Customs officials say repayments may continue flowing for months because claims involve millions of individual import entries spread across multiple years.

Importers are also receiving interest payments attached to some refunds.

At the same time, many tariffs remain active under separate legal authorities.

The administration continues using Section 232 national-security powers and Section 301 trade authorities to maintain tariffs on categories including:

  • Steel
  • Aluminum
  • Autos
  • Auto parts
  • Copper
  • Select Chinese imports

The result is an increasingly fragmented tariff landscape where some duties have been overturned, others remain active, and several more continue moving through the courts.

For businesses, the uncertainty has become almost as disruptive as the tariffs themselves.

Companies must now decide:
whether to pursue refunds aggressively, stay politically quiet, or continue planning around tariffs that could disappear — or return — depending on future court rulings and elections.

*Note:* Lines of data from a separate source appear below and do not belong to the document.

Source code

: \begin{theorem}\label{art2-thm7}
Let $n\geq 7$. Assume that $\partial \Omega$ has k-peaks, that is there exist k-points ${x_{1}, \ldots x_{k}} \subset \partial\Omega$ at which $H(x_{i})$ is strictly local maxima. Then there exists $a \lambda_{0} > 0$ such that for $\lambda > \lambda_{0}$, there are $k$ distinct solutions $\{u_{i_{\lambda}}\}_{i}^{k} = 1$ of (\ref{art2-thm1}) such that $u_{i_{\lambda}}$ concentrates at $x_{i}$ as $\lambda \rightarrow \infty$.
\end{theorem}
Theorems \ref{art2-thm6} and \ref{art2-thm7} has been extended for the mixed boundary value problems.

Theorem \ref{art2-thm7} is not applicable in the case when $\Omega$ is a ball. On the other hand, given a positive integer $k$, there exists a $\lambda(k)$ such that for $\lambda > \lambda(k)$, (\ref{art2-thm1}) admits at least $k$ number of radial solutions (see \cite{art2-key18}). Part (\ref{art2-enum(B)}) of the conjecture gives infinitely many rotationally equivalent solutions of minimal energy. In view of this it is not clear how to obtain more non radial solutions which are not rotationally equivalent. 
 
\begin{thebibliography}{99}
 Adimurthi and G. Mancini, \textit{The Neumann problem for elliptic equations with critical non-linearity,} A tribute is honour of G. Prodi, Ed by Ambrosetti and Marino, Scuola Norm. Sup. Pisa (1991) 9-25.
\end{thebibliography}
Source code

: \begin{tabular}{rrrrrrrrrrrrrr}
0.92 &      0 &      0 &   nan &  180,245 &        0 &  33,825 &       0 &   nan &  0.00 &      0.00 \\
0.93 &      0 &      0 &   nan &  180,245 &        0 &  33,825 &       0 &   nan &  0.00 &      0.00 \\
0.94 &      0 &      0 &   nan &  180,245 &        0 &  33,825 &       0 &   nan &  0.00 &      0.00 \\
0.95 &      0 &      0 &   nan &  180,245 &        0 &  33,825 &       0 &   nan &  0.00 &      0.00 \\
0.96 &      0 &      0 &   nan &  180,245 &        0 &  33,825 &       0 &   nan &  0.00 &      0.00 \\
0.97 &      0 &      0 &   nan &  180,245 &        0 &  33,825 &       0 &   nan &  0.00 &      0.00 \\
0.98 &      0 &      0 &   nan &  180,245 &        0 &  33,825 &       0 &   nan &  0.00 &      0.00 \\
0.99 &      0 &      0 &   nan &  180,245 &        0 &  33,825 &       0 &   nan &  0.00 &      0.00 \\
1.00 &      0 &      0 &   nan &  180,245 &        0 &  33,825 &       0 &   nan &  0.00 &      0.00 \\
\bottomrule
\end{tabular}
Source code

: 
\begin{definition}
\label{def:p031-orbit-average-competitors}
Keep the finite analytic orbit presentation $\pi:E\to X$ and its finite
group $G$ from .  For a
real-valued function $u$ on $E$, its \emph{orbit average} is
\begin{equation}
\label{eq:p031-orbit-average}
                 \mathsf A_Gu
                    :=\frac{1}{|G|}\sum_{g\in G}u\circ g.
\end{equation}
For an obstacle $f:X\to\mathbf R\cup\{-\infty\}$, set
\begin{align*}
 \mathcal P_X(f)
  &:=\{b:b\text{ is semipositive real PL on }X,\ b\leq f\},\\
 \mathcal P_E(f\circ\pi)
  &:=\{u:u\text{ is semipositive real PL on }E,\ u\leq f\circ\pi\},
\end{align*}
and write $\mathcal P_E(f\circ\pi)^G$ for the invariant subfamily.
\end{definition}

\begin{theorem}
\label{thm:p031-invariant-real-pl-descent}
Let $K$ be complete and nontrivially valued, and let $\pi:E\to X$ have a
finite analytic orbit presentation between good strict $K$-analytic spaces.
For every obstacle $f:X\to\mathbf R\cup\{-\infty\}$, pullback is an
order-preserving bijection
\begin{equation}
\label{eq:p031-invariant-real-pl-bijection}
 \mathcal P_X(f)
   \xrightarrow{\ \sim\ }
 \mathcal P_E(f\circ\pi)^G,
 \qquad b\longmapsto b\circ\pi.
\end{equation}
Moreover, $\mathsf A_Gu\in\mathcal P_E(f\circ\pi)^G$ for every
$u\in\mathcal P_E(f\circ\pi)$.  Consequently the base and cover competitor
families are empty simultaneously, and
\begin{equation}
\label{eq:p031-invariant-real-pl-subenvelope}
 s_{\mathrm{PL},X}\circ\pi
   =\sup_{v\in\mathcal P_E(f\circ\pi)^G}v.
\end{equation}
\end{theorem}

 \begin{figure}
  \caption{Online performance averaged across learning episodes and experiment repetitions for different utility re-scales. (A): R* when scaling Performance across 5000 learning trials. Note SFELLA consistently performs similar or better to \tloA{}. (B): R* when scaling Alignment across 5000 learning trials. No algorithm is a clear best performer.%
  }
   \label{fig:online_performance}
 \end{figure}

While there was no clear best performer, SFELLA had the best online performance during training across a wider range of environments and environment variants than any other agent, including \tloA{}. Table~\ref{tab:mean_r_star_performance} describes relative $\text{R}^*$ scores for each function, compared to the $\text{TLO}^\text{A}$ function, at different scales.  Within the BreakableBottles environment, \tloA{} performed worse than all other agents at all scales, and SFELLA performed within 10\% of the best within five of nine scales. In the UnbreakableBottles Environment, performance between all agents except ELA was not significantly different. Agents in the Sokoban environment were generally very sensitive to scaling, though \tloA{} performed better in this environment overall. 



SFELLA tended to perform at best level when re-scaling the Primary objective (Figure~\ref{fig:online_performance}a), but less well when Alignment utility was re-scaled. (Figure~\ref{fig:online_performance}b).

The issue is likely to become even more politically charged heading toward the 2026 midterm elections.

With consumers already facing elevated prices for gasoline, groceries, and household goods, the administration is balancing competing pressures:
supporting domestic manufacturing rhetoric while avoiding additional inflation concerns tied to import costs.

For now, the refund money is moving slowly and mostly quietly into corporate accounts.

But the broader legal and political fight surrounding presidential tariff powers is far from over.